En pleine campagne des législatives, l’arrivée de Cyril Hanouna a surpris une rédaction majoritairement composée de jeunes journalistes, qui sont conscients du profond virage idéologique de leur chaîne depuis quelques mois. Résolu à partir avant la rentrée, un journaliste évoque le jour de l’arrivée de Cyril Hanouna à Europe 1 comme un "lundi noir" pour toute une partie de la rédaction. "Ça a été la goutte de trop, explique-t-il à nos confrères de franceinfo. La journée de l'arrivée de Cyril a été lourde pour tout le monde. C'était vraiment une ambiance d'enterrement. C'est un mot choisi parce que c'est vraiment ce qu'on s'est dit. On avait vraiment l'impression d'enterrer Europe 1 et ce qu'était ce média auparavant. On s’est vraiment habitués à avoir un traitement de l'info de droite, voire d'extrême droite, des angles choisis, malhonnêtes, détournés. On en avait l'habitude. Mais là, on était face à deux heures d'information dans un programme complètement idéologique, une caricature complète", dénonce-t-il.

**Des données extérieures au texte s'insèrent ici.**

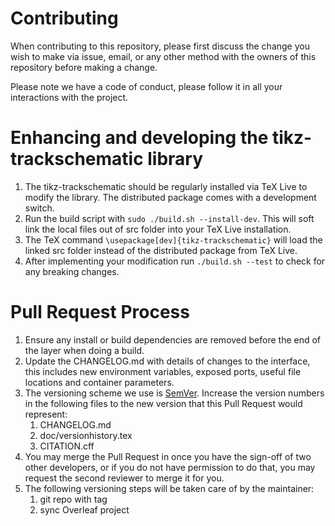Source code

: # Contributing

When contributing to this repository, please first discuss the change you wish to make via issue,
email, or any other method with the owners of this repository before making a change. 

Please note we have a code of conduct, please follow it in all your interactions with the project.

# Enhancing and developing the tikz-trackschematic library

1. The tikz-trackschematic should be regularly installed via TeX Live to modify the library. The distributed package comes with a development switch.
2. Run the build script with `sudo ./build.sh --install-dev`. This will soft link the local files out of src folder into your TeX Live installation.
3. The TeX command `\usepackage[dev]{tikz-trackschematic}` will load the linked src folder instead of the distributed package from TeX Live.
4. After implementing your modification run `./build.sh --test` to check for any breaking changes.

# Pull Request Process

1. Ensure any install or build dependencies are removed before the end of the layer when doing a 
   build.
2. Update the CHANGELOG.md with details of changes to the interface, this includes new environment 
   variables, exposed ports, useful file locations and container parameters.
3. The versioning scheme we use is [SemVer](http://semver.org/). Increase the version numbers in the following files to the new version that this Pull Request would represent:
    1. CHANGELOG.md
    2. doc/versionhistory.tex
    3. CITATION.cff
4. You may merge the Pull Request in once you have the sign-off of two other developers, or if you 
   do not have permission to do that, you may request the second reviewer to merge it for you.
5. The following versioning steps will be taken care of by the maintainer:
    1. git repo with tag
    2. sync Overleaf project
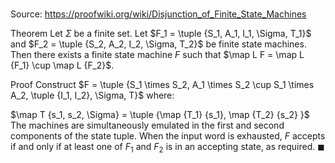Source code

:# 

Source: https://proofwiki.org/wiki/Disjunction_of_Finite_State_Machines

Theorem
Let $\Sigma$ be a finite set.
Let $F_1 = \tuple {S_1, A_1, I_1, \Sigma, T_1}$ and $F_2 = \tuple {S_2, A_2, I_2, \Sigma, T_2}$ be finite state machines.
Then there exists a finite state machine $F$ such that $\map L F = \map L {F_1} \cup \map L {F_2}$.

Proof
Construct $F = \tuple {S_1 \times S_2, A_1 \times S_2 \cup S_1 \times A_2, \tuple {I_1, I_2}, \Sigma, T}$ where:

$\map T {s_1, s_2, \Sigma} = \tuple {\map {T_1} {s_1}, \map {T_2} {s_2} }$
The machines are simultaneously emulated in the first and second components of the state tuple.
When the input word is exhausted, $F$ accepts if and only if at least one of $F_1$ and $F_2$ is in an accepting state, as required.
$\blacksquare$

Selon les dires de plusieurs sources au sein de la chaîne, les résultats d’audience de la nouvelle émission de Cyril Hanouna semblent cartonner, mais une partie de la rédaction semble, au contraire, vivre une crise existentielle.

En quelques jours d’enquête seulement, un certain nombre de collaborateurs d’Europe 1 ont spontanément exprimé à franceinfo leur volonté de quitter la rédaction. Au-delà de l’émission de Cyril Hanouna, ces titulaires ou pigistes évoquent un virage éditorial dur depuis septembre dernier, qui ne se soucie plus du contradictoire et filtre les sujets ne répondant pas aux "marqueurs" de la direction.

"Les reporters doivent proposer des sujets 'dans la ligne', assure l’un de ces journalistes. Dans la note du matin (document interne qui permet de faire la liaison entre les différents services de la rédaction, ndlr), on appelle cela 'nos marqueurs'. En clair, on nous demande d’aller vers des faits de société surtout liés à l’immigration… Ce sont souvent des faits divers commis par des clandestins, des fichés S. Politiquement, il nous est par exemple interdit de qualifier le RN ou Reconquête de parti d’extrême droite. En revanche, LFI est d’extrême gauche", précise le journaliste à franceinfo.

Le virage éditorial imposé ces derniers mois aux rédacteurs de la chaîne est une donnée de fond du malaise éprouvée par une partie de la rédaction, selon plusieurs sources au sein de la rédaction. "Que ce soit dans les sujets et les angles choisis, décrit un journaliste-reporter tenté de quitter Europe 1, il y a un vrai accent donné à 'la ligne'. C'est le mot répété sans cesse par la hiérarchie. À savoir, du fait divers ou des sujets qui concernent l'électorat de droite”.

Sollicitée par les journalistes de franceinfo, la direction d’Europe 1 n’a pour l’instant pas répondu aux questions concernant sa récente mise en demeure par l’Autorité de régulation audiovisuelle. "On sent qu’on a passé un palier et on est totalement lâchés par l’ARCOM", réagit une journaliste de la chaîne pour qui le gendarme des médias ne joue pas son rôle en pleine campagne des législatives.

Lors de la dernière réunion du CSE d’Europe 1, tenue le mercredi 19 juin, la nouvelle émission de Cyril Hanouna a été discutée en présence de son directeur général, Donat Vidal-Revel. Selon les informations recueillies par franceinfo, celle-ci est loin d’être remise en question : la présence de l’animateur vedette aurait été considérée comme une "option" de la rentrée pour doper les audiences de la chaîne en perte de vitesse, ces dernières années.

Malgré qu’une partie des journalistes et collaborateurs de la chaîne soit tentée de quitter la chaîne, nombre d’entre eux sont évidemment contraints de rester par leur situation économique, le marché déprimé de la presse, mais aussi le statut particulier d’Europe 1. Au sein de Lagardère News, la chaîne est en effet juridiquement considérée comme une agence de presse, ainsi ses journalistes ne sont pas éligibles à la clause de conscience ou de cession qui auraient pu leur permettre de négocier plus facilement leur départ.